FILE PHOTO: The logo of the Bank of Korea is seen in Seoul, South Korea, November 30, 2017. REUTERS/Kim Hong-Ji

The Bank of Korea is not alone in adopting easier monetary policy, taking into account the dovish stance of global central banks and deteriorating economic conditions. Asia’s fourth-largest economy has stuttered in the past few quarters due to slowing demand and rising risks from the U.S.-China trade war.

Bank of Korea Governor Lee Ju-yeol told a news conference the central bank has room to respond to any changes in economic conditions, which analysts took as indicating another policy easing was on the table.

The BOK cut the base rate KROCRT=ECI by 25 basis points to 1.50% - the first reduction in three years and lowest since November - sooner than analysts had expected. A Reuters poll had predicted a move at the Aug. 30 meeting.
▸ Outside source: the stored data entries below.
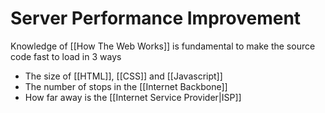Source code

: # Server Performance Improvement
Knowledge of [[How The Web Works]] is fundamental to make the source code fast to load in 3 ways
- The size of [[HTML]], [[CSS]] and [[Javascript]]
- The number of stops in the [[Internet Backbone]]
- How far away is the [[Internet Service Provider|ISP]]


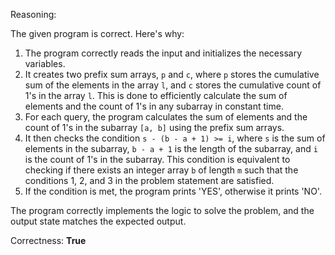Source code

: Reasoning:

The given program is correct. Here's why:

1. The program correctly reads the input and initializes the necessary variables.
2. It creates two prefix sum arrays, `p` and `c`, where `p` stores the cumulative sum of the elements in the array `l`, and `c` stores the cumulative count of 1's in the array `l`. This is done to efficiently calculate the sum of elements and the count of 1's in any subarray in constant time.
3. For each query, the program calculates the sum of elements and the count of 1's in the subarray `[a, b]` using the prefix sum arrays.
4. It then checks the condition `s - (b - a + 1) >= i`, where `s` is the sum of elements in the subarray, `b - a + 1` is the length of the subarray, and `i` is the count of 1's in the subarray. This condition is equivalent to checking if there exists an integer array `b` of length `m` such that the conditions 1, 2, and 3 in the problem statement are satisfied.
5. If the condition is met, the program prints 'YES', otherwise it prints 'NO'.

The program correctly implements the logic to solve the problem, and the output state matches the expected output.

Correctness: **True**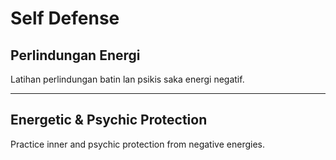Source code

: # Self Defense

## Perlindungan Energi
Latihan perlindungan batin lan psikis saka energi negatif.

---

## Energetic & Psychic Protection
Practice inner and psychic protection from negative energies.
“Various remarks from the governor today indicated another cut was possible soon, such as his refusing to deny that markets were pricing in another cut this year and his comment that the bank still has policy room to operate,” said Park Seok-gil, economist at JPMorgan in Seoul.

Treasury bond futures jumped on expectations for another rate cut, although stock and currency traders shrugged off Thursday’s rate decision.

The central bank followed the rate cut by lowering this year’s economic growth forecast to 2.2%, just three months after it cut the projection to 2.5% from 2.6%. It also trimmed its inflation estimate to 0.7% from 1.1% previously, which was already below its 2% target.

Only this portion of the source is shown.